◆ The task: Repeat the entries exactly. Leave nothing out.

◆ Entries supplied:
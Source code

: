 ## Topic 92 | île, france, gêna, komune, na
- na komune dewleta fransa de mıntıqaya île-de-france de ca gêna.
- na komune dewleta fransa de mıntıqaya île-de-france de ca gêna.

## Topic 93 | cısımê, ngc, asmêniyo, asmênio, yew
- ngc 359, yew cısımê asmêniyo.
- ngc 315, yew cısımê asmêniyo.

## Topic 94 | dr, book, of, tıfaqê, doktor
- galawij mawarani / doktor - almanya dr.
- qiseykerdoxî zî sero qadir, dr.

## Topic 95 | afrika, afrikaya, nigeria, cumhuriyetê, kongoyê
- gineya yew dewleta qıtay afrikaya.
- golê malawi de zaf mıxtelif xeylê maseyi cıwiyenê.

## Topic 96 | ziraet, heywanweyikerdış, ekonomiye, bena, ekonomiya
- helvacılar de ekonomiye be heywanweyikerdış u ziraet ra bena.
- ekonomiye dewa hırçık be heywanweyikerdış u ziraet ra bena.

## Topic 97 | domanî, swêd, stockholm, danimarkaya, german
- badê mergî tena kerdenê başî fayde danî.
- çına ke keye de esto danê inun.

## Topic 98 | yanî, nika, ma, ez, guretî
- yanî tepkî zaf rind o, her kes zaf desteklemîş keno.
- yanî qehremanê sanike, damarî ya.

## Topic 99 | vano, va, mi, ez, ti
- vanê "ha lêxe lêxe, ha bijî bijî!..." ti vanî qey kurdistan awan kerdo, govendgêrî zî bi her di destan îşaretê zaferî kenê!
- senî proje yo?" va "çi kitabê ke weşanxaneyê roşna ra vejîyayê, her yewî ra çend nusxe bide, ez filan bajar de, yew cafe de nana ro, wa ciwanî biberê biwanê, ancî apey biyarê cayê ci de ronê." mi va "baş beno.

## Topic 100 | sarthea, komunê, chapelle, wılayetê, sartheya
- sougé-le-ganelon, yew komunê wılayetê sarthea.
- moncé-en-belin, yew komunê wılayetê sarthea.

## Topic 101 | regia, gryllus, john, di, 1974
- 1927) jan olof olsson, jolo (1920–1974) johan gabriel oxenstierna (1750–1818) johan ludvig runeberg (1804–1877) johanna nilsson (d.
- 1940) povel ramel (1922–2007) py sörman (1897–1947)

◆ Result for this task:
Source code

: ## Topic 92 | île, france, gêna, komune, na
- na komune dewleta fransa de mıntıqaya île-de-france de ca gêna.
- na komune dewleta fransa de mıntıqaya île-de-france de ca gêna.

## Topic 93 | cısımê, ngc, asmêniyo, asmênio, yew
- ngc 359, yew cısımê asmêniyo.
- ngc 315, yew cısımê asmêniyo.

## Topic 94 | dr, book, of, tıfaqê, doktor
- galawij mawarani / doktor - almanya dr.
- qiseykerdoxî zî sero qadir, dr.

## Topic 95 | afrika, afrikaya, nigeria, cumhuriyetê, kongoyê
- gineya yew dewleta qıtay afrikaya.
- golê malawi de zaf mıxtelif xeylê maseyi cıwiyenê.

## Topic 96 | ziraet, heywanweyikerdış, ekonomiye, bena, ekonomiya
- helvacılar de ekonomiye be heywanweyikerdış u ziraet ra bena.
- ekonomiye dewa hırçık be heywanweyikerdış u ziraet ra bena.

## Topic 97 | domanî, swêd, stockholm, danimarkaya, german
- badê mergî tena kerdenê başî fayde danî.
- çına ke keye de esto danê inun.

## Topic 98 | yanî, nika, ma, ez, guretî
- yanî tepkî zaf rind o, her kes zaf desteklemîş keno.
- yanî qehremanê sanike, damarî ya.

## Topic 99 | vano, va, mi, ez, ti
- vanê "ha lêxe lêxe, ha bijî bijî!..." ti vanî qey kurdistan awan kerdo, govendgêrî zî bi her di destan îşaretê zaferî kenê!
- senî proje yo?" va "çi kitabê ke weşanxaneyê roşna ra vejîyayê, her yewî ra çend nusxe bide, ez filan bajar de, yew cafe de nana ro, wa ciwanî biberê biwanê, ancî apey biyarê cayê ci de ronê." mi va "baş beno.

## Topic 100 | sarthea, komunê, chapelle, wılayetê, sartheya
- sougé-le-ganelon, yew komunê wılayetê sarthea.
- moncé-en-belin, yew komunê wılayetê sarthea.

## Topic 101 | regia, gryllus, john, di, 1974
- 1927) jan olof olsson, jolo (1920–1974) johan gabriel oxenstierna (1750–1818) johan ludvig runeberg (1804–1877) johanna nilsson (d.
- 1940) povel ramel (1922–2007) py sörman (1897–1947)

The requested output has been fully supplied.